It’s been roughly a decade since Fergie dominated the pop charts without the help of the Black Eyed Peas, and she wants you to know that she’s still “ambitious, still hungry” on “Hungry,” the opening track of her long-awaited sophomore effort, Double Dutchess. But like Gwen Stefani, who also broke ranks with her famous band in the mid-aughts and attempted a comeback at least five years too late, Fergie struggles to balance the new with the old throughout the album. Where Stefani’s raw confessionals helped distinguish This Is What the Truth Feels Like, though, Double Dutchess is stuck in the past.
The album’s first single, “L.A. Love (La La),” is a retread of “London Bridge,” notable mostly for the way Fergie crams three terrible accents—British, Jamaican, and French—into one bar, while “Save It Till Morning” aims for the acoustic-pop splendor of the singer’s biggest multi-format hit, “Big Girls Don’t Cry (Personal).” The bouncy, piano-driven “Like It Ain’t Nuttin’” and “You Already Know,” which samples Lyn Collins and James Brown by way of Rob Base & DJ E-Z Rock, affectionately channel old-school hip-hop, but there’s nothing here as exhilarating or whimsical as The Dutchess‘s “Fergalicious.”

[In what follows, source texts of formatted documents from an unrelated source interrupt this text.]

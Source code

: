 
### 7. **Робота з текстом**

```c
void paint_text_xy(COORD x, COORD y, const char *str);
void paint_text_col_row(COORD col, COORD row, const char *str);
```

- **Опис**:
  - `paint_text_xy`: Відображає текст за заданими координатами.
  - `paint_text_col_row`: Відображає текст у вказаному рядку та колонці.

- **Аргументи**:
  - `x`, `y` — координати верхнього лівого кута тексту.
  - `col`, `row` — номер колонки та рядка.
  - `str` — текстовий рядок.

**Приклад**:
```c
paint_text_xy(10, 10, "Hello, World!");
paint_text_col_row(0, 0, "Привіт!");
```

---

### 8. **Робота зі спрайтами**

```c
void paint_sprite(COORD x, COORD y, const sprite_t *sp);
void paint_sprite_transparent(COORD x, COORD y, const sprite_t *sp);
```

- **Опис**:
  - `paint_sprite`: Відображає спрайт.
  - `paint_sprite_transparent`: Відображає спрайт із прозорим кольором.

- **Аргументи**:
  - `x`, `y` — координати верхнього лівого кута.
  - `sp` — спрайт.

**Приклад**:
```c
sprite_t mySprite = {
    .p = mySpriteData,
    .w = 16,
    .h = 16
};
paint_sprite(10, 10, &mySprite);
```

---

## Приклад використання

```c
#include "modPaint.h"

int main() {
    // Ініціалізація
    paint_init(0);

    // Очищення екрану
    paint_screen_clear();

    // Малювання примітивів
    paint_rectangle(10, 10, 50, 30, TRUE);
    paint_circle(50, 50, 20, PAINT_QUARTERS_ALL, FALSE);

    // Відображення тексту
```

Lyrically, the songs on the album rely heavily on braggadocious hip-hop tropes. “M.I.L.F. $” is an aggro party track that finds Fergie splitting rapid-fire verses about the size of her bank account and her supposed ability to run the club. Conversely, tracks like “Just Like You” and “A Little Work” find a happy medium between hard and soft, with heavy beats, melodic pop hooks, and lyrics that aim to empower rather than boast. A handful of Caribbean-flavored songs, including the trop-house-infused “Enchanté (Carine)” and the breezy “Love Is Blind,” further elevate Double Dutchess, lending a fresh, modern twist to what too often feels like an old game.